── RECORDS SUPPLIED ──

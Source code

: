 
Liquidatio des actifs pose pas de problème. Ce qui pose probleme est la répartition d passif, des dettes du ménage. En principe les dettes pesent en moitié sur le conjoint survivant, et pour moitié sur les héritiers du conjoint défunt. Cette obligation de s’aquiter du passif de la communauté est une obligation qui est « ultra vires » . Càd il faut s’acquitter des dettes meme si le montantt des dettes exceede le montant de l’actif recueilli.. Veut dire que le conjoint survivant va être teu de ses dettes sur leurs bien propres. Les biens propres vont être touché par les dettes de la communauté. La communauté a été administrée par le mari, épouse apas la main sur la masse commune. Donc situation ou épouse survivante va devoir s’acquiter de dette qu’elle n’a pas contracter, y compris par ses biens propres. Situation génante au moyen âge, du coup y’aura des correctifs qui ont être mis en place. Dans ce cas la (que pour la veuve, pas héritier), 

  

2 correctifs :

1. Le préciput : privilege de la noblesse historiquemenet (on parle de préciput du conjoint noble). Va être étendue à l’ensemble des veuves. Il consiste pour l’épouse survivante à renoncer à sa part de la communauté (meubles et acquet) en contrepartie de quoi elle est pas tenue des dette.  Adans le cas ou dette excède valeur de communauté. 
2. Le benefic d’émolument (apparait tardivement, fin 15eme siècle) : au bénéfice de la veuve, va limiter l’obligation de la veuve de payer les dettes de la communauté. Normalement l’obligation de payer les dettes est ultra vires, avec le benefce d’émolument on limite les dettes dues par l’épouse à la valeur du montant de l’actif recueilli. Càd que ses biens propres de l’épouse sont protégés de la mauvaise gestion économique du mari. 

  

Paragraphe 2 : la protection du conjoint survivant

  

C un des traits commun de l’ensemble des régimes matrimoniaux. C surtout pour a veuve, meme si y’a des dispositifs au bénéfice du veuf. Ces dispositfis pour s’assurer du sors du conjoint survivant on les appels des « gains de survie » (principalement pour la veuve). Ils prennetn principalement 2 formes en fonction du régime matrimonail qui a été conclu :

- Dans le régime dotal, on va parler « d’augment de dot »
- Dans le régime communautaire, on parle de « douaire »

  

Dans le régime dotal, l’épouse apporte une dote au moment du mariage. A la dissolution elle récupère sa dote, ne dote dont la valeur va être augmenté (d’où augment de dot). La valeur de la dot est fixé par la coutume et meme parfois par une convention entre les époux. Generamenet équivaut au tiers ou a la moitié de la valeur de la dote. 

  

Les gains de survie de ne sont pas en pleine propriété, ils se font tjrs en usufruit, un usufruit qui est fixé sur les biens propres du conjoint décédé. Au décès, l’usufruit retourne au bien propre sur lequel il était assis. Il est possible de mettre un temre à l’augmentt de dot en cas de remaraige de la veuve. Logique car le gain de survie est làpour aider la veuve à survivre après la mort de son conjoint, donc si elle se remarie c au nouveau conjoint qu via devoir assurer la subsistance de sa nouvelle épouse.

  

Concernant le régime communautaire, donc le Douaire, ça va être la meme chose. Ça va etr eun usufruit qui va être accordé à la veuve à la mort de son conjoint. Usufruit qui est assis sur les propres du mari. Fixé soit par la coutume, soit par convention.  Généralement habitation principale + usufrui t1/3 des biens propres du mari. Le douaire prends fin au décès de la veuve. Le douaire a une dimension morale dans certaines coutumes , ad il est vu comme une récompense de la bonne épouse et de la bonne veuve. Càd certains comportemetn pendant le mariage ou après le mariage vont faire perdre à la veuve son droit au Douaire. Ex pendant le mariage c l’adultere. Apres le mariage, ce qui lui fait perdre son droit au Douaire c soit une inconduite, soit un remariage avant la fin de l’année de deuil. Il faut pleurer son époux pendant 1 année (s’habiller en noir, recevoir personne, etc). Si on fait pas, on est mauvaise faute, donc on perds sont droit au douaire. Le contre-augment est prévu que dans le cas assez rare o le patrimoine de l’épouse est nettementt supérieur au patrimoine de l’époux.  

───

Taking the records above, retype every line from the one with "- Dans le régime communautaire, on" down to the one with "Dans le régime dotal, l’épouse", exactly and with nothing else.

- [RESULT FOR THIS TASK]
- Dans le régime communautaire, on parle de « douaire »

  

Dans le régime dotal, l’épouse apporte une dote au moment du mariage. A la dissolution elle récupère sa dote, ne dote dont la valeur va être augmenté (d’où augment de dot). La valeur de la dot est fixé par la coutume et meme parfois par une convention entre les époux. Generamenet équivaut au tiers ou a la moitié de la valeur de la dote. 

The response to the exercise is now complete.